Brittany discovers this and tries to seduce Kyle into telling her the secret, which leads to her being accidentally injected with a double dose of the drug and also growing into a giantess. Learning of what happened to Brittany, Cassie declines being injected with the antidote, choosing to confront her at the university stadium, leading to a catfight. During the fight, Brittany grows into a bigger giantess size, but Kyle manages to distract her with a large taser, allowing Cassie to inject Brittany with a drug overdose of the antidote before knocking her out. Kyle then injects Cassie with the antidote and she is returned to normal. While Cassie and Kyle kiss, Brittany is shrunken to dwarf size due to the overdose and is made fun of by her fellow cheerleaders.

==Production==
Roger Corman stated that for each of the 350+ films he's produced, he has worked efficiently and planned them in advance. He told the Toronto Star that he hoped to premiere the film at Comic-Con in July 2012. In a compliment he paid to the actress Sean Young, Corman told her, "Sean, you were great in the picture but you were miscast. You look too good to be the mother!" This was Corman's first 3D production. The actress in the title role, Jena Sims, was crowned Miss Georgia Teen USA 2007.

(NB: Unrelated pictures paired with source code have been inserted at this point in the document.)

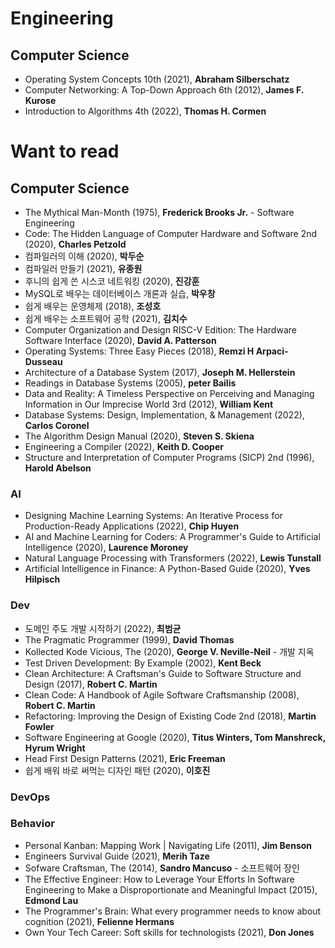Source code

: # Engineering
## Computer Science
* Operating System Concepts 10th (2021), **Abraham Silberschatz**
* Computer Networking: A Top-Down Approach 6th (2012), **James F. Kurose**
* Introduction to Algorithms 4th (2022), **Thomas H. Cormen**

# Want to read
## Computer Science
* The Mythical Man-Month (1975), **Frederick Brooks Jr.** - Software Engineering
* Code: The Hidden Language of Computer Hardware and Software 2nd (2020), **Charles Petzold**
* 컴파일러의 이해 (2020), **박두순**
* 컴파일러 만들기 (2021), **유종원**
* 후니의 쉽게 쓴 시스코 네트워킹 (2020), **진강훈**
* MySQL로 배우는 데이터베이스 개론과 실습, **박우창**
* 쉽게 배우는 운영체제 (2018), **조성호**
* 쉽게 배우는 소프트웨어 공학 (2021), **김치수**
* Computer Organization and Design RISC-V Edition: The Hardware Software Interface (2020), **David A. Patterson**
* Operating Systems: Three Easy Pieces (2018), **Remzi H Arpaci-Dusseau**
* Architecture of a Database System (2017), **Joseph M. Hellerstein**
* Readings in Database Systems (2005), **peter Bailis**
* Data and Reality: A Timeless Perspective on Perceiving and Managing Information in Our Imprecise World 3rd (2012), **William Kent**
* Database Systems: Design, Implementation, & Management (2022), **Carlos Coronel**
* The Algorithm Design Manual (2020), **Steven S. Skiena**
* Engineering a Compiler (2022), **Keith D. Cooper**
* Structure and Interpretation of Computer Programs (SICP) 2nd (1996), **Harold Abelson**

### AI
* Designing Machine Learning Systems: An Iterative Process for Production-Ready Applications (2022), **Chip Huyen**
* AI and Machine Learning for Coders: A Programmer's Guide to Artificial Intelligence (2020), **Laurence Moroney**
* Natural Language Processing with Transformers (2022), **Lewis Tunstall**
* Artificial Intelligence in Finance: A Python-Based Guide (2020), **Yves Hilpisch**

### Dev
* 도메인 주도 개발 시작하기 (2022), **최범균**
* The Pragmatic Programmer (1999), **David Thomas**
* Kollected Kode Vicious, The (2020), **George V. Neville-Neil** - 개발 지옥
* Test Driven Development: By Example (2002), **Kent Beck**
* Clean Architecture: A Craftsman's Guide to Software Structure and Design (2017), **Robert C. Martin**
* Clean Code: A Handbook of Agile Software Craftsmanship (2008), **Robert C. Martin**
* Refactoring: Improving the Design of Existing Code 2nd (2018), **Martin Fowler**
* Software Engineering at Google (2020), **Titus Winters, Tom Manshreck, Hyrum Wright**
* Head First Design Patterns (2021), **Eric Freeman**
* 쉽게 배워 바로 써먹는 디자인 패턴 (2020), **이호진**

### DevOps

### Behavior
* Personal Kanban: Mapping Work | Navigating Life (2011), **Jim Benson**
* Engineers Survival Guide (2021), **Merih Taze**
* Sofware Craftsman, The (2014), **Sandro Mancuso** - 소프트웨어 장인
* The Effective Engineer: How to Leverage Your Efforts In Software Engineering to Make a Disproportionate and Meaningful Impact (2015), **Edmond Lau**
* The Programmer's Brain: What every programmer needs to know about cognition (2021), **Felienne Hermans**
* Own Your Tech Career: Soft skills for technologists (2021), **Don Jones**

During filming, both Sims and Olivia Alexander heavily promoted the film, sharing behind the scenes photos with fans on Twitter and videos on YouTube. Sims and Alexander even accompanied Roger Corman at Comic-Con while wearing their giant cheerleader outfits and also accompanied Corman at the 85th Academy Awards.

The movie was featured in the 2013 book Crab Monsters, Teenage Cavemen, and Candy Stripe Nurses: Roger Corman: King of the B Movie by author Chris Nashawaty.

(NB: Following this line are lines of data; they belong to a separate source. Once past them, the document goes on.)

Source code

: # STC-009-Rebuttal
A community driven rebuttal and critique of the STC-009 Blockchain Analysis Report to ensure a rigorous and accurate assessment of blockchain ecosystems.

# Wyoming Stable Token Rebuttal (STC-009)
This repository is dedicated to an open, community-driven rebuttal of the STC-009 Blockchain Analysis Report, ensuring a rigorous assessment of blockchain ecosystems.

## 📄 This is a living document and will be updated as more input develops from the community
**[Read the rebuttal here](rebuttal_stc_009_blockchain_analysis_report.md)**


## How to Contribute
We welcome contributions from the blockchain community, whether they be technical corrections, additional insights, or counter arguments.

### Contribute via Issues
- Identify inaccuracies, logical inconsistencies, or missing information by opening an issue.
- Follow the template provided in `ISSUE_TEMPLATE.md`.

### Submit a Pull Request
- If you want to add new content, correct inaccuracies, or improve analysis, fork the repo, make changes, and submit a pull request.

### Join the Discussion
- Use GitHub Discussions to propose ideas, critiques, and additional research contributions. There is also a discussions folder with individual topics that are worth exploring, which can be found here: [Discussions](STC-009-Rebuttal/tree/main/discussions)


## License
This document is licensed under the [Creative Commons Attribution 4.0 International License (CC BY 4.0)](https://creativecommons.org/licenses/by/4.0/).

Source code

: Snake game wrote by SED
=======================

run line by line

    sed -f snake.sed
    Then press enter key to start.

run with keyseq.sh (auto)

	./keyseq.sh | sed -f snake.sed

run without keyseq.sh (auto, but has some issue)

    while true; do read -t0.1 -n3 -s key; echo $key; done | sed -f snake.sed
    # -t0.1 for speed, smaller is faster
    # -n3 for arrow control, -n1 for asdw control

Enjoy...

The song "Attack Attack", sung by Olivia Alexander, is featured during the opening credits of the film. Alexander wrote and sang three songs for the film: "Attack Attack", "It's On" and "VIP." A music video for "It's On" was filmed on August 9, 2012, and is available on Alexander's YouTube channel.

==Release==
The film premiered at San Diego Comic-Con on July 14, 2012. It also screened at the 3D Film Festival on September 22, 2012. It was formally released on August 25, 2012, on Epix.

Lionsgate released the film on DVD in 2015 with no special features. There are currently no plans for a Blu-ray release.